It requires mutable because by default, a function object should produce the same result every time it's called. This is the difference between an object orientated function and a function using a global variable, effectively.

Your code is almost equivalent to this:

#include <iostream>

class unnamed1
{
    int& n;
public:
    unnamed1(int& N) : n(N) {}

    /* OK. Your this is const but you don't modify the "n" reference,
    but the value pointed by it. You wouldn't be able to modify a reference
    anyway even if your operator() was mutable. When you assign a reference
    it will always point to the same var.
    */
    void operator()() const {n = 10;}
};

class unnamed2
{
    int n;
public:
    unnamed2(int N) : n(N) {}

    /* OK. Your this pointer is not const (since your operator() is "mutable" instead of const).
    So you can modify the "n" member. */
    void operator()() {n = 20;}
};

class unnamed3
{
    int n;
public:
    unnamed3(int N) : n(N) {}

    /* BAD. Your this is const so you can't modify the "n" member. */
    void operator()() const {n = 10;}
};

int main()
{
    int n;
    unnamed1 u1(n); u1();    // OK
    unnamed2 u2(n); u2();    // OK
    //unnamed3 u3(n); u3();  // Error
    std::cout << n << "\n";  // "10"
}

So you could think of lambdas as generating a class with operator() that defaults to const unless you say that it is mutable.

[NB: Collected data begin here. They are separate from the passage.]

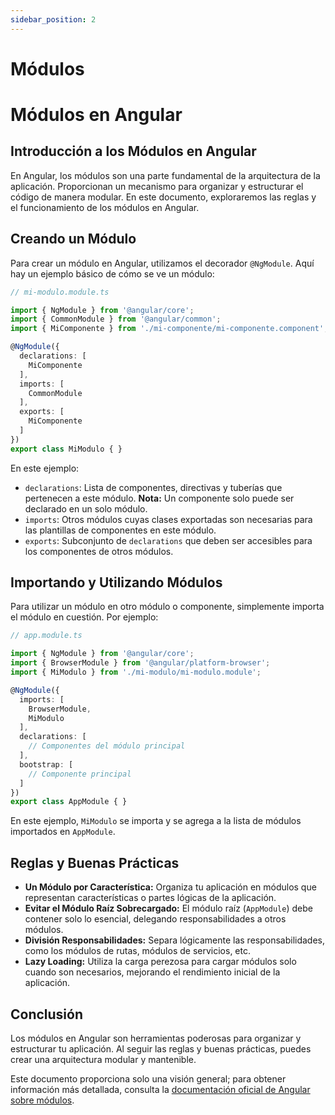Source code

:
 ```yaml
---
sidebar_position: 2
---
```


# Módulos
<!-- 
:::note

Some **content** with _Markdown_ `syntax`. Check [this `api`](#).

:::

:::tip

Some **content** with _Markdown_ `syntax`. Check [this `api`](#).

:::

:::info

Some **content** with _Markdown_ `syntax`. Check [this `api`](#).

:::

:::warning

Some **content** with _Markdown_ `syntax`. Check [this `api`](#).

:::

:::danger

Some **content** with _Markdown_ `syntax`. Check [this `api`](#).

::: 
-->

# Módulos en Angular

## Introducción a los Módulos en Angular

En Angular, los módulos son una parte fundamental de la arquitectura de la aplicación. Proporcionan un mecanismo para organizar y estructurar el código de manera modular. En este documento, exploraremos las reglas y el funcionamiento de los módulos en Angular.

## Creando un Módulo

Para crear un módulo en Angular, utilizamos el decorador `@NgModule`. Aquí hay un ejemplo básico de cómo se ve un módulo:

```typescript
// mi-modulo.module.ts

import { NgModule } from '@angular/core';
import { CommonModule } from '@angular/common';
import { MiComponente } from './mi-componente/mi-componente.component';

@NgModule({
  declarations: [
    MiComponente
  ],
  imports: [
    CommonModule
  ],
  exports: [
    MiComponente
  ]
})
export class MiModulo { }
```

En este ejemplo:

- `declarations`: Lista de componentes, directivas y tuberías que pertenecen a este módulo. **Nota:** Un componente solo puede ser declarado en un solo módulo.
- `imports`: Otros módulos cuyas clases exportadas son necesarias para las plantillas de componentes en este módulo.
- `exports`: Subconjunto de `declarations` que deben ser accesibles para los componentes de otros módulos.

## Importando y Utilizando Módulos

Para utilizar un módulo en otro módulo o componente, simplemente importa el módulo en cuestión. Por ejemplo:

```typescript
// app.module.ts

import { NgModule } from '@angular/core';
import { BrowserModule } from '@angular/platform-browser';
import { MiModulo } from './mi-modulo/mi-modulo.module';

@NgModule({
  imports: [
    BrowserModule,
    MiModulo
  ],
  declarations: [
    // Componentes del módulo principal
  ],
  bootstrap: [
    // Componente principal
  ]
})
export class AppModule { }
```

En este ejemplo, `MiModulo` se importa y se agrega a la lista de módulos importados en `AppModule`.

## Reglas y Buenas Prácticas

- **Un Módulo por Característica:** Organiza tu aplicación en módulos que representan características o partes lógicas de la aplicación.
- **Evitar el Módulo Raíz Sobrecargado:** El módulo raíz (`AppModule`) debe contener solo lo esencial, delegando responsabilidades a otros módulos.
- **División Responsabilidades:** Separa lógicamente las responsabilidades, como los módulos de rutas, módulos de servicios, etc.
- **Lazy Loading:** Utiliza la carga perezosa para cargar módulos solo cuando son necesarios, mejorando el rendimiento inicial de la aplicación.

## Conclusión

Los módulos en Angular son herramientas poderosas para organizar y estructurar tu aplicación. Al seguir las reglas y buenas prácticas, puedes crear una arquitectura modular y mantenible.

Este documento proporciona solo una visión general; para obtener información más detallada, consulta la [documentación oficial de Angular sobre módulos](https://angular.io/guide/ngmodules).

You can also think of all the variables captured inside [] (explicitly or implicitly) as members of that class: copies of the objects for [=] or references to the objects for [&]. They are initialized when you declare your lambda as if there was a hidden constructor.

FWIW, Herb Sutter, a well-known member of the C++ standardization committee, provides a different answer to that question in Lambda Correctness and Usability Issues:

Consider this straw man example, where the programmer captures a local variable by value and tries to modify the captured value (which is a member variable of the lambda object):

int val = 0;
auto x = [=](item e)            // look ma, [=] means explicit copy
            { use(e,++val); };  // error: count is const, need ‘mutable’
auto y = [val](item e)          // darnit, I really can’t get more explicit
            { use(e,++val); };  // same error: count is const, need ‘mutable’

This feature appears to have been added out of a concern that the user might not realize he got a copy, and in particular that since lambdas are copyable he might be changing a different lambda’s copy.

His paper is about why this should be changed in C++14. It is short, well written, worth reading if you want to know "what's on [committee member] minds" with regards to this particular feature.

To extend Puppy's answer, lambda functions are intended to be pure functions. That means every call given a unique input set always returns the same output. Let's define input as the set of all arguments plus all captured variables when the lambda is called.

In pure functions output solely depends on input and not on some internal state. Therefore any lambda function, if pure, does not need to change its state and is therefore immutable.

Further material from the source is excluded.